[SUPPLIED RECORDS — start]
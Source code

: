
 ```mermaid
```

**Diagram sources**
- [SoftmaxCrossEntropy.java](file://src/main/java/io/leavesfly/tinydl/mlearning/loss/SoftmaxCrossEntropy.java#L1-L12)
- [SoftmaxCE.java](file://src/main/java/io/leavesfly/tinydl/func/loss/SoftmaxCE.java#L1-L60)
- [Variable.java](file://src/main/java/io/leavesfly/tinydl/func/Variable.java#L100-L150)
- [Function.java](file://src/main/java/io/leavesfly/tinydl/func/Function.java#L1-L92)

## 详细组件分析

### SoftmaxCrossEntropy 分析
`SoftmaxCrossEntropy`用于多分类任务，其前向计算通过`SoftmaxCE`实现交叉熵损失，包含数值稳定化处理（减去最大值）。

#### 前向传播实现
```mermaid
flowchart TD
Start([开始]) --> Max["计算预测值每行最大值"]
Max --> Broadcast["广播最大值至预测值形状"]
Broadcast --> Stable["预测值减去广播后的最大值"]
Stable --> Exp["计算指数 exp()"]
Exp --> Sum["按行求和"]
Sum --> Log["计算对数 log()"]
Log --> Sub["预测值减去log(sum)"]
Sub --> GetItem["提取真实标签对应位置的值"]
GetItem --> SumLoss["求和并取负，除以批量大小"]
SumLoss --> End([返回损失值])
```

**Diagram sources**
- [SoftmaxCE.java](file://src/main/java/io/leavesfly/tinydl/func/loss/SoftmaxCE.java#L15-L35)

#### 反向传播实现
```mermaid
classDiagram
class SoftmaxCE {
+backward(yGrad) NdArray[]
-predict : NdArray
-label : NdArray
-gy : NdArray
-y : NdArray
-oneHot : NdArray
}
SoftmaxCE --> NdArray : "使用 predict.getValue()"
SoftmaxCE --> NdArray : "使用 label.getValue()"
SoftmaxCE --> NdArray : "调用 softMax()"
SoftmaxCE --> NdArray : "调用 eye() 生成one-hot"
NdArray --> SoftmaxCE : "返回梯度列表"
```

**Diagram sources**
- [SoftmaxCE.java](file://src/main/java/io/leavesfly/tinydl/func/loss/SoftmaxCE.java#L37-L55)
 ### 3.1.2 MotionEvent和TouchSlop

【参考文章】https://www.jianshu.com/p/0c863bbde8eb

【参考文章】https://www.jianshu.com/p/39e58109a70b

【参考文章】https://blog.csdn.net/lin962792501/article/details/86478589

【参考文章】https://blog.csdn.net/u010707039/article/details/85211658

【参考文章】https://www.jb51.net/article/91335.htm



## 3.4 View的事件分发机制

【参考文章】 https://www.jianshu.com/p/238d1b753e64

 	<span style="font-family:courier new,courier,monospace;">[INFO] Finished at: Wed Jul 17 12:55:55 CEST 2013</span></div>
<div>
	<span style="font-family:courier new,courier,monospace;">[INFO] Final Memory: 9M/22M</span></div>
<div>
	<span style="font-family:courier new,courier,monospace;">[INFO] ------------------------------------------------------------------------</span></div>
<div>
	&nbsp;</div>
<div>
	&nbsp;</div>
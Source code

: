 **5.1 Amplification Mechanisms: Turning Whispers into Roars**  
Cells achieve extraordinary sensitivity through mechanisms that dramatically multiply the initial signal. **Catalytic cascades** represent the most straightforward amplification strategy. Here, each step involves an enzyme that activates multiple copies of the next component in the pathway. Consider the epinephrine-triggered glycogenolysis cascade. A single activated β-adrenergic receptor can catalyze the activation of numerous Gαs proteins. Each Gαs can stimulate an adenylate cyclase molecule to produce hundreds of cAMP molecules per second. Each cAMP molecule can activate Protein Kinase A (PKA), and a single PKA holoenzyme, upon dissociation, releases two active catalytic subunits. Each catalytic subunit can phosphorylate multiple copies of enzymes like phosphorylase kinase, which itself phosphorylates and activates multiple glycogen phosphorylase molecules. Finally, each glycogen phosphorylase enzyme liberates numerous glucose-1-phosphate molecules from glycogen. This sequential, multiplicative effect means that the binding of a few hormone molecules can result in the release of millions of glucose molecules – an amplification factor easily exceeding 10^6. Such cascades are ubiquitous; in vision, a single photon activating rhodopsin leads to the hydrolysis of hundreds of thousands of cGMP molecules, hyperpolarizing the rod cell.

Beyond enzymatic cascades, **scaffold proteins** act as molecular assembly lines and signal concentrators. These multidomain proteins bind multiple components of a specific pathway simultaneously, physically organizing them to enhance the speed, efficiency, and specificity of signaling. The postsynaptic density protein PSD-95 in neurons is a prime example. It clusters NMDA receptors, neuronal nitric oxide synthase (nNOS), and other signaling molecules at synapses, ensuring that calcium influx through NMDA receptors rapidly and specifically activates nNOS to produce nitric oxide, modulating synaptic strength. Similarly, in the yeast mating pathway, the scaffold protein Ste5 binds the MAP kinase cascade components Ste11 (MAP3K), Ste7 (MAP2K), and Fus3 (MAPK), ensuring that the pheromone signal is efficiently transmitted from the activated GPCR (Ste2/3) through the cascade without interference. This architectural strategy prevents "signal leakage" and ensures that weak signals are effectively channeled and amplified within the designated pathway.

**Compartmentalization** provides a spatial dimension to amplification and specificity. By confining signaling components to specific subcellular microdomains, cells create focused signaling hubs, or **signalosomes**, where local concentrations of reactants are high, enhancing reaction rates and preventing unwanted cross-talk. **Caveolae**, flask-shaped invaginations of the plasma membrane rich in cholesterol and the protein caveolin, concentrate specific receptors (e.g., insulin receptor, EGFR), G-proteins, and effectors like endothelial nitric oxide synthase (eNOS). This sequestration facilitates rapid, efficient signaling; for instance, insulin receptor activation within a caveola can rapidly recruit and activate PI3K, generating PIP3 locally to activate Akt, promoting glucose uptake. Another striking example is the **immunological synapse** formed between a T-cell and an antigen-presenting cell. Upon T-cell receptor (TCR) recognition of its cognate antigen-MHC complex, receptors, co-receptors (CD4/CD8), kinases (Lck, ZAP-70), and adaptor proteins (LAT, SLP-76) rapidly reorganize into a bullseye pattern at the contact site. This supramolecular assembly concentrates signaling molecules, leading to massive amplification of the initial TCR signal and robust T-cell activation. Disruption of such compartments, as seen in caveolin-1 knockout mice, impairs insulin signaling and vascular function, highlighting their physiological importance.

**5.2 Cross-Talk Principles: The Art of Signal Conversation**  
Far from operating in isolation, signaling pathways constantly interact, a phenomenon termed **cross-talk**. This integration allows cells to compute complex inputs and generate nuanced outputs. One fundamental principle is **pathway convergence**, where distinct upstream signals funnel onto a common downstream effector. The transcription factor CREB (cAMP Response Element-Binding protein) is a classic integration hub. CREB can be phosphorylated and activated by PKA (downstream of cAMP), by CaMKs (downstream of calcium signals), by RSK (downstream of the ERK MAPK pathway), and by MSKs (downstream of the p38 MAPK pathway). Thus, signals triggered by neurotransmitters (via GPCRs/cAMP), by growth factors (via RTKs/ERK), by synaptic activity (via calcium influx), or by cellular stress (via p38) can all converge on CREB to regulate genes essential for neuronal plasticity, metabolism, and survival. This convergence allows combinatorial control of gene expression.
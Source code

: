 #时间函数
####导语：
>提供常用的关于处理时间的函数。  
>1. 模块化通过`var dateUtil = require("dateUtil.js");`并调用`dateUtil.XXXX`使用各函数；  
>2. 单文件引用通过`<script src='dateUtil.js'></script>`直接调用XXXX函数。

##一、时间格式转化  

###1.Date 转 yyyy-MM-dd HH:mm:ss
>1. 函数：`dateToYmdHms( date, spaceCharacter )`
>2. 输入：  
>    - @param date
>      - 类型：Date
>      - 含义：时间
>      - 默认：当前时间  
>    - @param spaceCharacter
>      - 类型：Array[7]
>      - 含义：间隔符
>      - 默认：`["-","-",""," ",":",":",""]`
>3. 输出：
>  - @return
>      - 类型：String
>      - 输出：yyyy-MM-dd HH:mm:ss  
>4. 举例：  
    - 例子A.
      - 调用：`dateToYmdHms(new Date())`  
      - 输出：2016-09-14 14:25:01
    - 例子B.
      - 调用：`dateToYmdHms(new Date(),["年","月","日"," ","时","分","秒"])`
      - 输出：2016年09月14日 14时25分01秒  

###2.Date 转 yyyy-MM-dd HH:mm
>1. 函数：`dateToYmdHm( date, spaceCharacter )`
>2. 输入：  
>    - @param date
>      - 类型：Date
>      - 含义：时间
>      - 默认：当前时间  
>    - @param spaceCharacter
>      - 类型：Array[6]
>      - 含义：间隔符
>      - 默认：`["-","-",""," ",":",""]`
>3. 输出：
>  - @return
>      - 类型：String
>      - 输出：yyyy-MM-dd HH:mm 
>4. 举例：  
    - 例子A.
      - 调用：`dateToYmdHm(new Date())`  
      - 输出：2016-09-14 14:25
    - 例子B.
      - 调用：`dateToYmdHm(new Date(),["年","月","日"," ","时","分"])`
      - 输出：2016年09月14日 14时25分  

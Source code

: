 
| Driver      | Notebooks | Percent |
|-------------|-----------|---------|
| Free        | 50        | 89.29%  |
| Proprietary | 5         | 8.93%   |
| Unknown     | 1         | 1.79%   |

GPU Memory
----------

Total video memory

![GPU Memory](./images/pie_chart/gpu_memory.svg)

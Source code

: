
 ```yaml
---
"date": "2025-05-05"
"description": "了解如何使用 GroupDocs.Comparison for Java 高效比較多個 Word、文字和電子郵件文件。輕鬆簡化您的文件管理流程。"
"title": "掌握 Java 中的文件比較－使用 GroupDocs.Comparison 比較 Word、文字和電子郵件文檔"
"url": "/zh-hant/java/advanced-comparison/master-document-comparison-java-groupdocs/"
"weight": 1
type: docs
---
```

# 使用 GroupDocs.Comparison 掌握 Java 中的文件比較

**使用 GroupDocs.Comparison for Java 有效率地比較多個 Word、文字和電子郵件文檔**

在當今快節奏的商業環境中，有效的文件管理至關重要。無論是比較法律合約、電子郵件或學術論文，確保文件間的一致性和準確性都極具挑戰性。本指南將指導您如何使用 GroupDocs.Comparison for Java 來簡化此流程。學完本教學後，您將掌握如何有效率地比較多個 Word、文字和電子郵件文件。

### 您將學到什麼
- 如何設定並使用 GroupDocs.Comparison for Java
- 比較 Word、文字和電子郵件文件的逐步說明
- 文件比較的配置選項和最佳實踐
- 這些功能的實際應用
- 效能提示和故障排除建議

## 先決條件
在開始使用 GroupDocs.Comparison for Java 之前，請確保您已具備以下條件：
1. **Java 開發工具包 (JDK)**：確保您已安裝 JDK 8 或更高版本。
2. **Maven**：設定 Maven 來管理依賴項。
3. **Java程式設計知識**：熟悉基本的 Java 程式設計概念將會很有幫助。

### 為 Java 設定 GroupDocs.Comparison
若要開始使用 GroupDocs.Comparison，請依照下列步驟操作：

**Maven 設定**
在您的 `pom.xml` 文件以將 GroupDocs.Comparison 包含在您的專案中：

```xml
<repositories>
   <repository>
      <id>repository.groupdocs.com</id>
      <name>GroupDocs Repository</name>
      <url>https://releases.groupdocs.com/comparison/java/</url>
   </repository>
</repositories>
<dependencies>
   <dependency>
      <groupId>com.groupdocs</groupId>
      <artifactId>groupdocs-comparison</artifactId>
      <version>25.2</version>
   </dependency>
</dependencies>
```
[SUPPLIED RECORDS — finish]
INSTRUCTIONS TO FOLLOW ▸
Identify the lines of the entries containing the string "blog". Copy each such line.

YOUR SOLUTION ▸
【参考文章】https://blog.csdn.net/lin962792501/article/details/86478589
【参考文章】https://blog.csdn.net/u010707039/article/details/85211658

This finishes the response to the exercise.